In this extremely erudite and absorbing article Cecil Clutton does his share of gazing into the future – a habit which excellent war-news encourages. His suggested designs have their claims carefully explained, and Clutton also offers us a new basis of comparing existing sports cars. – Ed.

I spent a day of my last leave stirring up my motoring file with a slide rule, with a view to ascertaining what is likely to count for sports-car performance in the next few years. Some of my conclusions may be worth writing down, if only as a basis for discussion.

As a prelude, I made a graph of existing performances, and I can very well recommend anyone sufficiently interested to do the same for himself. No reliable curve can be made of maximum speeds and high-speed acceleration, because streamlining and other factors are so upsetting; but I take it that 0-50 and 0-60 m.p.h. acceleration is mainly a function of b.h.p., weight ratio, although small irregularities will occur owing to improper gear ratios and slow gear changes. To construct the graph, you take several cars of which you know the b.h.p. and weight.

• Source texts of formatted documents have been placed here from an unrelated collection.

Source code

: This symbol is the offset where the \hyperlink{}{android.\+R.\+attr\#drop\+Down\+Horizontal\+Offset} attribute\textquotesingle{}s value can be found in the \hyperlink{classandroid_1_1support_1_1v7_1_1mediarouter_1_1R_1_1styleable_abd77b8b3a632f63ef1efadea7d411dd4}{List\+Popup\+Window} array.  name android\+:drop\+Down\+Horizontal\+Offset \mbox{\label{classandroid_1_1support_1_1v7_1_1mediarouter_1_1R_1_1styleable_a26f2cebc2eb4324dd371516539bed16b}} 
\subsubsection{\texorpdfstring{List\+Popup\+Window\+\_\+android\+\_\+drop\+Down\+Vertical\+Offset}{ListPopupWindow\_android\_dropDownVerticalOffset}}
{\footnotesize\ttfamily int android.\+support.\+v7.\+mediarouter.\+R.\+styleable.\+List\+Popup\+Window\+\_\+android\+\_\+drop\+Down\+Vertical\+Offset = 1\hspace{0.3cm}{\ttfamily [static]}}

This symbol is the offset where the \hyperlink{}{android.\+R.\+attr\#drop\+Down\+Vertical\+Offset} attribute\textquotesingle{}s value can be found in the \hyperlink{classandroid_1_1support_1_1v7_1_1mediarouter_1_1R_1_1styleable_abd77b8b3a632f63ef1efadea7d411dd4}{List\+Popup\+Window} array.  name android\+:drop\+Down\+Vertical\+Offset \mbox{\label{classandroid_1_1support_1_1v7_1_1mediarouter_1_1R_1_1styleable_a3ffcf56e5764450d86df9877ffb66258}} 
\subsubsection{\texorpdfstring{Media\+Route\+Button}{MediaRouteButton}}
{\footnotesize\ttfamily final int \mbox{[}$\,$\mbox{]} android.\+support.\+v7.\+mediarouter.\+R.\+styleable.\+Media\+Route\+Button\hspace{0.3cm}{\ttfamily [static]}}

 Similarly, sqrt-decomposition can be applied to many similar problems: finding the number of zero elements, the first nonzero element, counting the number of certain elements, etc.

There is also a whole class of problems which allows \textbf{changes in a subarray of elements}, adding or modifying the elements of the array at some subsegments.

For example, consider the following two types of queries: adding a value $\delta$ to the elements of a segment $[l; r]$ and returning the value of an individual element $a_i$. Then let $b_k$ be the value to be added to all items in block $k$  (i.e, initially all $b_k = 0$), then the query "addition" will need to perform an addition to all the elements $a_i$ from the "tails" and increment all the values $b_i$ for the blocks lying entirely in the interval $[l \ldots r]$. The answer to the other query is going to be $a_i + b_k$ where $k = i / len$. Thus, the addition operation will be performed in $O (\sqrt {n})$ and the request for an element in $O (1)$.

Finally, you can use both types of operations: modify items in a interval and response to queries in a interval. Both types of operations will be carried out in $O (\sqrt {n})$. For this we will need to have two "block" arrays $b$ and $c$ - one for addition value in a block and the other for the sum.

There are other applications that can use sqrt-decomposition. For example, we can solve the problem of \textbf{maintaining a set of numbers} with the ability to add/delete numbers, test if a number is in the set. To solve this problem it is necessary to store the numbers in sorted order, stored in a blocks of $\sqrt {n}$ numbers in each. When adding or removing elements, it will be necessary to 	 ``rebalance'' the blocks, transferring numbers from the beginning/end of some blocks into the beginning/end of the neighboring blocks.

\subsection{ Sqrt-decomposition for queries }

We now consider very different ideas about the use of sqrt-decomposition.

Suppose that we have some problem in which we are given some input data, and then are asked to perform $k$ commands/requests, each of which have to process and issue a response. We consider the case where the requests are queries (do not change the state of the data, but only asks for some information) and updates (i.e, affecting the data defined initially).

You then divide the b.h.p. by the weight in hundredweights, and these figures are plotted on the horizontal axis of the graph. You then look up the 0-50 and 0-60 figures and plot them against the vertical axis, which should be divided in seconds. Having done this for several cars two curves can be interpolated with considerable accuracy, and the results are very interesting. From it, knowing any two of the three factors of weight, brake-horse-power and acceleration of any car, the third can be determined within fairly close limits. One can also test the veracity of claimed horse-powers, and the like. For instance, I had always wondered why the touring Darracq only claimed to give 115 b.h.p. from its 4-litre engine at 4,200 r.p.m., while the no faster competition Delahaye offered 120 b.h.p. from a 3 1/2-litre engine at 3,850 r.p.m. Well, the graph supplies the answer – it doesn’t. The V.12 Lagonda has a similar claimed b.h.p./weight ratio to the Delahaye, and very similar performance figures, so that it, too, is down on schedule. This, I think, is a fairly natural consequence of a high-speed, short-stroke, unblown engine, which is not at its best at low speeds. That is, the Lagonda probably wasted a lot of time reaching 20 m.p.h. The 4 1/2-litre Bentley is another car which does not show up to the best advantage, while the 4.3-litre Alvis is two seconds faster than it should be on its claimed b.h.p. of 137, and a weight of 35 cwt. Conversely, it is interesting to note that a “Phantom III” Rolls-Royce probably puts out about 170 b.h.p.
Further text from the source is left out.